When you are writing an academic paper, its success depends upon one major factor: the thesis statement. Every argument you make has to be related to this main thesis. If you fail to come up with a strong foundation for the content, it doesn’t matter how well you write the sentences and how many sources you use.
The first skill you need to polish out when writing college papers is your ability to persuade. The thesis statement has to convince the reader that you have a logical point of view that can be supported with strong facts. This statement is usually provided after a brief introduction, at the end of the first paragraph.
So, how to come up with a strong thesis statement?
1. Understand the matter!
Clearly, you need to understand the topic before you get even close to writing a solid thesis. Don’t try to construct the main argument before conducting a research and analyzing facts, statistics, and other types of information related to the topic. Then, you can brainstorm for ideas and come up with a single sentence that will convey the essence of the entire paper.
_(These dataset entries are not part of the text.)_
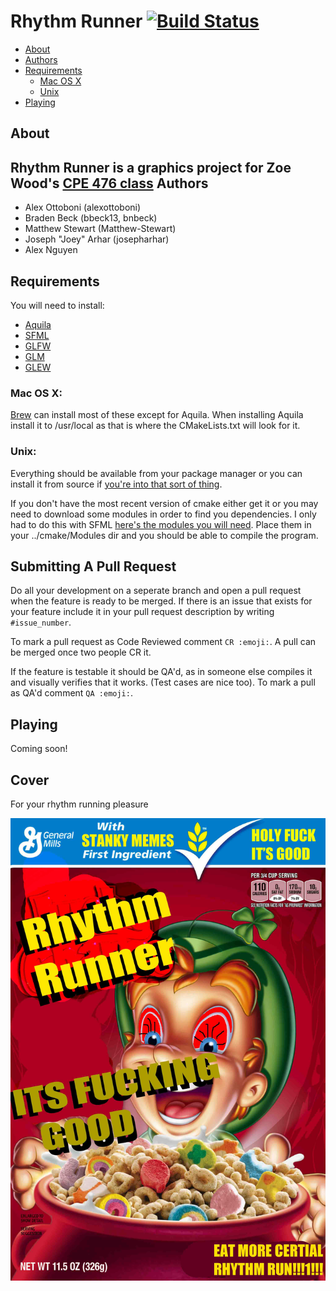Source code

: Rhythm Runner [![Build Status](https://travis-ci.org/bbeck13/RhythmRunner.svg?branch=master)](https://travis-ci.org/bbeck13/RhythmRunner)
========================================================================================================================================
- [About](#about)
- [Authors](#authors)
- [Requirements](#requirements)
   - [Mac OS X](#mac-os-x)
   - [Unix](#unix)
- [Playing](#playing)

About
-----
Rhythm Runner is a graphics project for Zoe Wood's [CPE 476 class](http://users.csc.calpoly.edu/~zwood/teaching/csc476/index.html)
Authors
-------
- Alex Ottoboni (alexottoboni)
- Braden Beck (bbeck13, bnbeck)
- Matthew Stewart (Matthew-Stewart)
- Joseph "Joey" Arhar (josepharhar)
- Alex Nguyen

Requirements
------------
You will need to install:

- [Aquila](http://aquila-dsp.org/download/)
- [SFML](https://www.sfml-dev.org/download.php)
- [GLFW](http://www.glfw.org/)
- [GLM](http://glm.g-truc.net/0.9.8/index.html)
- [GLEW](http://glew.sourceforge.net/)

### Mac OS X:
[Brew](http://brew.sh) can install most of these except for Aquila. When installing
Aquila install it to /usr/local as that is where the CMakeLists.txt will look for it.
### Unix:
Everything should be available from your package manager or you can install it from source
if [you're into that sort of thing](https://stallman.org/).

If you don't have the most recent version of cmake either get it or you may need to
download some modules in order to find you dependencies. I only had to do this with SFML
[here's the modules you will need](https://github.com/SFML/SFML/tree/master/cmake/Modules).
Place them in your ../cmake/Modules dir and you should be able to compile the program.

Submitting A Pull Request
-------------------------
Do all your development on a seperate branch and open a pull request when the
feature is ready to be merged. If there is an issue that exists for your feature
include it in your pull request description by writing `#issue_number`.

To mark a pull request as Code Reviewed comment `CR :emoji:`.
A pull can be merged once two people CR it.

If the feature is testable it should be QA'd, as in someone else compiles it
and visually verifies that it works. (Test cases are nice too).
To mark a pull as QA'd comment `QA :emoji:`.

Playing
-------
Coming soon!

Cover
-----

For your rhythm running pleasure

![Image](./assets/cover/cover.jpg?raw=true)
The best advice would be to start early. The formulation of a thesis is a lengthy process that requires a lot of research and consideration. If you want to get your reader to believe in it, you have to be convinced in its validity first.
2. Make it debatable
Your thesis should not be an obvious statement. No one would like to read a predictable paper without the capacity to spark a discussion. Try to think of a topic that has both proponents and opponents. Then, you can come up with a thesis that would enable you to take a side while keeping the discussion relatively open for the reader’s arguments.
It would be wise to provide information about both sides throughout the paper, but make sure to clearly establish your own opinion in the thesis.
3. Narrow down the focus
This statement should be very specific. You cannot write something like “There are a lot of homeless people in the world” since the statement is too general and doesn’t enable you to prove a point. If want to narrow down this issue, you can write something like “The number of homeless people who sleep in municipal shelters in New York is now 69% higher than 10 years ago.” This statement enables you to support your discussion with facts, investigate the reasons, and take the arguments to the next level.
4. Write clearly!
Yes, you want to sound smart and impress your professor with “academic language”, but that’s not the goal you should aim for. Avoid use of technical language and “smart” words, unless the topic and your professor specifically demand such style. The reader should understand exactly what you are trying to say without the need to read the statement several times.
5. Only an original statement is a strong statement!
Your thesis should never be copied from another author’s work. The point of an academic paper is to show how well you researched the topic and thought about it. Only a unique thesis will capture the attention of your professor and get you a high grade.
Make sure to avoid generic, obvious arguments. They will not only bore the reader, but will also show that you have nothing new to say on the matter. Another important thing is to avoid using citations in the thesis statement. This should be the part that conveys your own arguments and enthusiasm.